── Dataset records ──

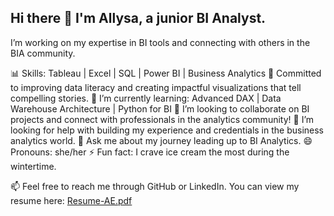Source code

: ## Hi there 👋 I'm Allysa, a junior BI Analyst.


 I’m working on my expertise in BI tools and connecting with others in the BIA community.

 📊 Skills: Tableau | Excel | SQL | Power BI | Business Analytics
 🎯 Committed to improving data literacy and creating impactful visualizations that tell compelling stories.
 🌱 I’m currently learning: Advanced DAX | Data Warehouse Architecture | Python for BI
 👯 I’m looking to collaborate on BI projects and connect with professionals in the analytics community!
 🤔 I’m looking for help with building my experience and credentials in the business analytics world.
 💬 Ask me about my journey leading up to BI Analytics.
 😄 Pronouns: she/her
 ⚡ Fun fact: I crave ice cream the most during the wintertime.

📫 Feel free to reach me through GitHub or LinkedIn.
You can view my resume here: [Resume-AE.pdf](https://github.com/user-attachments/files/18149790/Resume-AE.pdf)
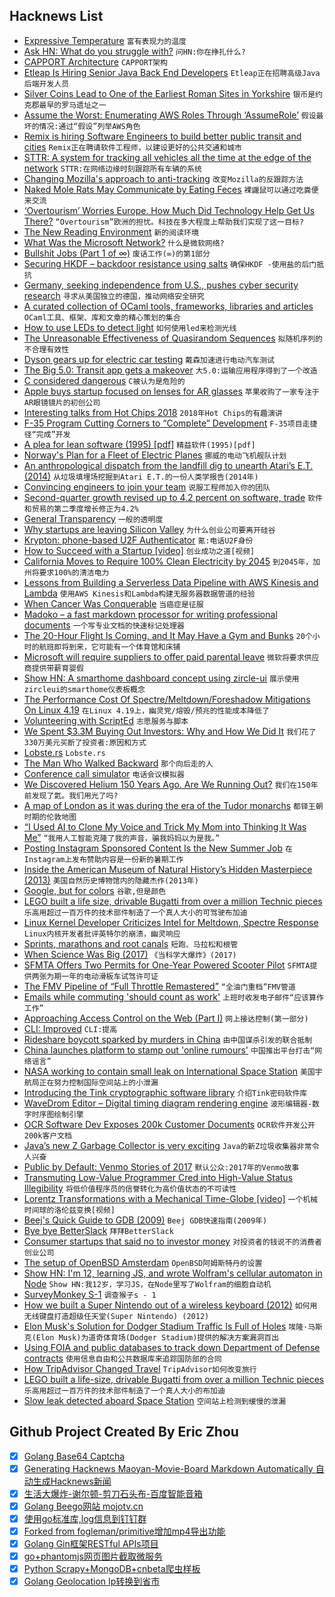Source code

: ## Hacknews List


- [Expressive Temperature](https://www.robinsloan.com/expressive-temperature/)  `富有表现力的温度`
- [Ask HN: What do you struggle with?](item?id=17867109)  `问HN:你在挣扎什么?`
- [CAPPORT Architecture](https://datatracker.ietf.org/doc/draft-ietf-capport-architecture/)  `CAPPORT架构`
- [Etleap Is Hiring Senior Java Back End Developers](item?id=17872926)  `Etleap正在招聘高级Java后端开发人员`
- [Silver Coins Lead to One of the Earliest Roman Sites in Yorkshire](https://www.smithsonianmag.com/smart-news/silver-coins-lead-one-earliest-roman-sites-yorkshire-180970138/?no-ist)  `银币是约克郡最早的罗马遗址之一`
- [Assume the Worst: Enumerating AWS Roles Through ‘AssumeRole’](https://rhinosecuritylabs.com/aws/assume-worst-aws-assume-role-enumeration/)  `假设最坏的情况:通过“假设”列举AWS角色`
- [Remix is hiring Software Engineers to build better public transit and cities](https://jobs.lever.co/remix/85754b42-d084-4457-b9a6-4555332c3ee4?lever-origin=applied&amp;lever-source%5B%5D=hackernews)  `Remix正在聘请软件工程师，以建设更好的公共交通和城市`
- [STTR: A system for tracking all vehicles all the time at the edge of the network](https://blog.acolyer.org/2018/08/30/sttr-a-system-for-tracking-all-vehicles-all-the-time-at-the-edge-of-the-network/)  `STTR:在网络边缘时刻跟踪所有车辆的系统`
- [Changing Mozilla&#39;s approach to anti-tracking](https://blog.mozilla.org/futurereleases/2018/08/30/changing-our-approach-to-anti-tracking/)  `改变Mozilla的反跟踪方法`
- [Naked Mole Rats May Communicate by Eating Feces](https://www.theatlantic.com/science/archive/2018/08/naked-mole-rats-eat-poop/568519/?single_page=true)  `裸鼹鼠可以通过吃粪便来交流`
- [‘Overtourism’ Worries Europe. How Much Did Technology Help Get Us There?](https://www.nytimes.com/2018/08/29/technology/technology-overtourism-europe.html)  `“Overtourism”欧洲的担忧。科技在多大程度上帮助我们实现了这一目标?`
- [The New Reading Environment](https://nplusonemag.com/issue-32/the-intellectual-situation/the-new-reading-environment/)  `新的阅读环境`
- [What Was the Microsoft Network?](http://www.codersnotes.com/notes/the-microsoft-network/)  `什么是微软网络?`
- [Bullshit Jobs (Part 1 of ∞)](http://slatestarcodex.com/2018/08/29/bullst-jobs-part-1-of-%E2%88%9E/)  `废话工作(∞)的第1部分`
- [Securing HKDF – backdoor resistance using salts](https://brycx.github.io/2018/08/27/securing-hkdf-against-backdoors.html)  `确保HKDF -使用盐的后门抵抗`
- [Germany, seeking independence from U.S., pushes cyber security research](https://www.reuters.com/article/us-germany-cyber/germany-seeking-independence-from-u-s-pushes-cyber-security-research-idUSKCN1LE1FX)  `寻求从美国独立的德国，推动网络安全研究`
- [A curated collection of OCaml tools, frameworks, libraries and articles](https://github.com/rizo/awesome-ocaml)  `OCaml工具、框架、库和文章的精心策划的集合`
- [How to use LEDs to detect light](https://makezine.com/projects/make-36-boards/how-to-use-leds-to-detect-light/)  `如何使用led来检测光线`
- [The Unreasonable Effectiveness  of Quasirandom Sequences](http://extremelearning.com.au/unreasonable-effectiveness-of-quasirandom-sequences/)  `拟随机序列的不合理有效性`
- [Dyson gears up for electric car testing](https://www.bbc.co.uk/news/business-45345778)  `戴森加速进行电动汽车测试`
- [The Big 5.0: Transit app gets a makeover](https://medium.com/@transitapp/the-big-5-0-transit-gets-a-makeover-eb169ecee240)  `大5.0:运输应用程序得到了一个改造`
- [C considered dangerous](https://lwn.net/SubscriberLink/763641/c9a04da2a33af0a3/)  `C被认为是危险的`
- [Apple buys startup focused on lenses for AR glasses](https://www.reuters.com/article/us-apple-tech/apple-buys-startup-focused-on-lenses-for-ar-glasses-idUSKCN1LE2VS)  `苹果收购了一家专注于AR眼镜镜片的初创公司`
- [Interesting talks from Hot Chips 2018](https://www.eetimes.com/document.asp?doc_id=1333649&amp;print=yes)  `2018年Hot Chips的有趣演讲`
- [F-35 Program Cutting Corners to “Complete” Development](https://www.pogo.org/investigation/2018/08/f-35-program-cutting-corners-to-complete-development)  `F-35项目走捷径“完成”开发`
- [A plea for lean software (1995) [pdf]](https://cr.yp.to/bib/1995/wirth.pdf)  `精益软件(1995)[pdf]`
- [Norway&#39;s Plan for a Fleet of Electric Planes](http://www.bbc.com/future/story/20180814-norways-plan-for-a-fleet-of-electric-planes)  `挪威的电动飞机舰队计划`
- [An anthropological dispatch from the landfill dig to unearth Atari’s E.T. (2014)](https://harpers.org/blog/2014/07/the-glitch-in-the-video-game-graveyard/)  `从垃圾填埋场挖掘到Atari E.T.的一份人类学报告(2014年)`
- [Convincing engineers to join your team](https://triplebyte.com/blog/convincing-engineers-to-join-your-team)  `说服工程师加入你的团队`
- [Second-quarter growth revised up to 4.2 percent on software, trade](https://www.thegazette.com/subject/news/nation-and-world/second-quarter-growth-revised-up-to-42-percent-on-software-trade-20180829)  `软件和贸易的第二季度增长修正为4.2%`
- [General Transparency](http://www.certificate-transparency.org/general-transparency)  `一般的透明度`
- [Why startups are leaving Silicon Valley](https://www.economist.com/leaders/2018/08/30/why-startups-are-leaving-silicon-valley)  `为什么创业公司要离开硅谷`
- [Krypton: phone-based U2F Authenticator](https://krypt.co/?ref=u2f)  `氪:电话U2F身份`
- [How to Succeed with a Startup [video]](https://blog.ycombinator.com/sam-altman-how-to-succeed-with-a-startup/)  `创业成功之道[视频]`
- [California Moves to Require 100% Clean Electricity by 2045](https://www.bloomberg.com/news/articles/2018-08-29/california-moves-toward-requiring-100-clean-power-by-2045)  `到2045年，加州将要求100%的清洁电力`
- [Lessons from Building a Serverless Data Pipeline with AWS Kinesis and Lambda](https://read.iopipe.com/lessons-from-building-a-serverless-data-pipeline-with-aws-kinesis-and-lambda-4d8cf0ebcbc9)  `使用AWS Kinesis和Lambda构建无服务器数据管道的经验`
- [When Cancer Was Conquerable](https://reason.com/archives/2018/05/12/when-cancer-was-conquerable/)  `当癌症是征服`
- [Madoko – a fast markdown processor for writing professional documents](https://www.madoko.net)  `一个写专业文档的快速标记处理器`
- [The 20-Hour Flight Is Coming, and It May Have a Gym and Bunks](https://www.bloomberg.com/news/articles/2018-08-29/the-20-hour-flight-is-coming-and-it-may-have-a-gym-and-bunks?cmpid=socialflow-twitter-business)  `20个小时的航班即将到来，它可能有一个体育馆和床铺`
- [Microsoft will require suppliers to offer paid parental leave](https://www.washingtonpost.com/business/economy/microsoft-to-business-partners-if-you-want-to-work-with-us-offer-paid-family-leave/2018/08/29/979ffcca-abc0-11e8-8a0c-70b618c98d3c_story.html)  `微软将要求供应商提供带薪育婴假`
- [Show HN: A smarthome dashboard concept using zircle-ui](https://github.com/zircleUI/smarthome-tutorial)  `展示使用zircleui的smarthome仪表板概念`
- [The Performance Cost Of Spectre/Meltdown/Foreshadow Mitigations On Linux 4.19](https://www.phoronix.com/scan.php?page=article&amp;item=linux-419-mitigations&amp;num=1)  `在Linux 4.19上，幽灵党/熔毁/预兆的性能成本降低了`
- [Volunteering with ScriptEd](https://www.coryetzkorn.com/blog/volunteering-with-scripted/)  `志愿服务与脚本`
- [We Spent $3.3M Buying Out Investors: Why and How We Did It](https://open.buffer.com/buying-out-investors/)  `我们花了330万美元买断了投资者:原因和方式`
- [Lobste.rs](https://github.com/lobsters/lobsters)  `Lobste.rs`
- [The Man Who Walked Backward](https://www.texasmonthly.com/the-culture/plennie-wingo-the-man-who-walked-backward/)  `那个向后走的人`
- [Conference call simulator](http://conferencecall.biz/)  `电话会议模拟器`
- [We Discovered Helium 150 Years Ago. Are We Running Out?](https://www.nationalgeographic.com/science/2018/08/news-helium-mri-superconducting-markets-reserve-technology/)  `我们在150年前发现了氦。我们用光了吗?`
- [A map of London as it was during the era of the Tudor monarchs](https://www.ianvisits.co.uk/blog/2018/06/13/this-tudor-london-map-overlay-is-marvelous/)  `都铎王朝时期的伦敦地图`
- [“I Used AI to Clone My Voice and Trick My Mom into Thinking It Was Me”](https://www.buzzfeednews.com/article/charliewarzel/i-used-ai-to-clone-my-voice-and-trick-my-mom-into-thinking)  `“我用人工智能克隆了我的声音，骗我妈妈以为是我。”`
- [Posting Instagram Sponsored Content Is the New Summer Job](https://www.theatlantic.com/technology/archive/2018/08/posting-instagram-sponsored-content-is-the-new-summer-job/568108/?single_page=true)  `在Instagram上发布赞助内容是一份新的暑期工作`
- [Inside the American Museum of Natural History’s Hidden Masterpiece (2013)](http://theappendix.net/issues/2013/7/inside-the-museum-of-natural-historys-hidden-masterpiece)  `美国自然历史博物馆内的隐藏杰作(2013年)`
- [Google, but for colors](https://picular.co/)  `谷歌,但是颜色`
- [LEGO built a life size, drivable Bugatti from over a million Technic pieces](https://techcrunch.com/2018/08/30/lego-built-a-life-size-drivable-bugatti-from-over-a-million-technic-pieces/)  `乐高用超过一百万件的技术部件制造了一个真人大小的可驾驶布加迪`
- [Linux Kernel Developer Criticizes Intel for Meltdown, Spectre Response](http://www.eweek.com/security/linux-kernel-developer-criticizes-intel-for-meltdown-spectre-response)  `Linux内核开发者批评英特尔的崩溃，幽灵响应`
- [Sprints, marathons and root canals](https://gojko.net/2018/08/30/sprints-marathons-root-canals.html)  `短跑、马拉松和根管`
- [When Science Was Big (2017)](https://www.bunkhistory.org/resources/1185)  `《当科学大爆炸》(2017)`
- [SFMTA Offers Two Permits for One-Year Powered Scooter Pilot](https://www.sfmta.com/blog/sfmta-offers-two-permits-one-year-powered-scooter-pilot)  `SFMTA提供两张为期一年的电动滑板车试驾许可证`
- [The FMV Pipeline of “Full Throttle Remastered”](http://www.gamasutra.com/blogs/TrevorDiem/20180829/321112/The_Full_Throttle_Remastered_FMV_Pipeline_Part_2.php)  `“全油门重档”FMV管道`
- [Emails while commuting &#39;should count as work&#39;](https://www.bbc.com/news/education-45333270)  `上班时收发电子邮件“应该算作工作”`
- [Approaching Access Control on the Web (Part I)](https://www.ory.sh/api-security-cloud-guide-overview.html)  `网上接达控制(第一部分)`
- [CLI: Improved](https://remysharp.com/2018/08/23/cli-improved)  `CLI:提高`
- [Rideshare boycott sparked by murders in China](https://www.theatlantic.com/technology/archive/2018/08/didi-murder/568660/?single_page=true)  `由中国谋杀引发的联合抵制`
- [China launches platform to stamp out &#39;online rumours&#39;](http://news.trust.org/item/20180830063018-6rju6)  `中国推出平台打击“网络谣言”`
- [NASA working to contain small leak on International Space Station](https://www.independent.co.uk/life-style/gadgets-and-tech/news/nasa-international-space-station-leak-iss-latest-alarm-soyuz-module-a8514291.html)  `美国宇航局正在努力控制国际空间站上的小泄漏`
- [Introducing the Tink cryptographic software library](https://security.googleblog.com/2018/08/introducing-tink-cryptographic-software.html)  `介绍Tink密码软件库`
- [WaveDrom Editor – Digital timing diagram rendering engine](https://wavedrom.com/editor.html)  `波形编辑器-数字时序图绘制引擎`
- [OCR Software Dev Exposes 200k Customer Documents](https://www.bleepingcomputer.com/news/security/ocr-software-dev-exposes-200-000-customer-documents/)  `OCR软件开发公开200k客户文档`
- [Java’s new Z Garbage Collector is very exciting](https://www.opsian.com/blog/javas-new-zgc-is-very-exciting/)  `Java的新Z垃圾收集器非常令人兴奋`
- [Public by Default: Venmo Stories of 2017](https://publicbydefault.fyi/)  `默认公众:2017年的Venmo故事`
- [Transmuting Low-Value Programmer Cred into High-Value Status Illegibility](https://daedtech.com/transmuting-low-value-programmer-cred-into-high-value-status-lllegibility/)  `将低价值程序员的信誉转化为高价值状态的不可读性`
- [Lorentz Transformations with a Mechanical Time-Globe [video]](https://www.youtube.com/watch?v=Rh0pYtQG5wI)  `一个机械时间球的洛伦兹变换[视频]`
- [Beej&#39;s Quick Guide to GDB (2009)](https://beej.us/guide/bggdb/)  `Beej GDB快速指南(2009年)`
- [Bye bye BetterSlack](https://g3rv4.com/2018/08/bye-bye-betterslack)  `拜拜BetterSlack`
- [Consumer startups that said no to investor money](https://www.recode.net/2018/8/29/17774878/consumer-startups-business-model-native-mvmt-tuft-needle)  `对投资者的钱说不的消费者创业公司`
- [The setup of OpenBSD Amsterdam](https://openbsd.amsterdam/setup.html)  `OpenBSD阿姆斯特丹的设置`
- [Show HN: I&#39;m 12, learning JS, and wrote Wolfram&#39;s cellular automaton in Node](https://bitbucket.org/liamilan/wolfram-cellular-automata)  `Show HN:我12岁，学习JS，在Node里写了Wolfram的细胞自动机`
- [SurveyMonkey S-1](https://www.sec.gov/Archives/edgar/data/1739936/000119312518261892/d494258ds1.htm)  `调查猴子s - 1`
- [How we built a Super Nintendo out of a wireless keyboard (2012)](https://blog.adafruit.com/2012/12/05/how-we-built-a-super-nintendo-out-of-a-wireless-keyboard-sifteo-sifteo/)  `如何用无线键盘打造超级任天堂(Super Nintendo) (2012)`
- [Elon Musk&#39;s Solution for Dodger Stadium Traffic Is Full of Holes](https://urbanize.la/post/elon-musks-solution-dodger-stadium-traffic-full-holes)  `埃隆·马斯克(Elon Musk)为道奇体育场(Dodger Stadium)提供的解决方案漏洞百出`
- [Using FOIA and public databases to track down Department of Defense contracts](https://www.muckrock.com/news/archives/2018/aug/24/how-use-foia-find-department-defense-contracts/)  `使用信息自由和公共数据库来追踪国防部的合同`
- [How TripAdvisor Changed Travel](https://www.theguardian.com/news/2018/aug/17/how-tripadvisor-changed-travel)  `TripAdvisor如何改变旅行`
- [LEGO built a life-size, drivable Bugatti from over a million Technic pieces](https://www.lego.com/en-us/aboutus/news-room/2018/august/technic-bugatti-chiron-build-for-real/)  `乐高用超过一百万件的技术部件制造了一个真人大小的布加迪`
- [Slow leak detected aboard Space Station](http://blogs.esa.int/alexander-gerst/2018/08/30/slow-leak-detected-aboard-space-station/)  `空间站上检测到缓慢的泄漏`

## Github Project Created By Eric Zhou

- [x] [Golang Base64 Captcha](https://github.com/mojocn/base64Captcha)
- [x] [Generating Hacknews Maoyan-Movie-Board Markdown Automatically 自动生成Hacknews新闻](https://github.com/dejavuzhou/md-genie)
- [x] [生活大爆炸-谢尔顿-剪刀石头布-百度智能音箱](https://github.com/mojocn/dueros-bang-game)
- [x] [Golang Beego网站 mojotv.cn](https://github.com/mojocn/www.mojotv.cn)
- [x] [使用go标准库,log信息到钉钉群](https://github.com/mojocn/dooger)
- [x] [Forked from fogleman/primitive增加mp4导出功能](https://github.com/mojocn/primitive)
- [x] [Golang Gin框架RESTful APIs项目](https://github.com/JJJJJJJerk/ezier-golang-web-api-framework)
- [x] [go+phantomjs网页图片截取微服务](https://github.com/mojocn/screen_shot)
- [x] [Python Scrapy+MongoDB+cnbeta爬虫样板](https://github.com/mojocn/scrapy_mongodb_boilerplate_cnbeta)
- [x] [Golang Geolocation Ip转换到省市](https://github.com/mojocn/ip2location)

───

> _Work to be completed_
Here the output must be the lines above from the line with "- [Linux Kernel" to the line with "- [Sprints, marathons", both included, duplicated word for word and nothing else.

> _Solution for this problem_
- [Linux Kernel Developer Criticizes Intel for Meltdown, Spectre Response](http://www.eweek.com/security/linux-kernel-developer-criticizes-intel-for-meltdown-spectre-response)  `Linux内核开发者批评英特尔的崩溃，幽灵响应`
- [Sprints, marathons and root canals](https://gojko.net/2018/08/30/sprints-marathons-root-canals.html)  `短跑、马拉松和根管`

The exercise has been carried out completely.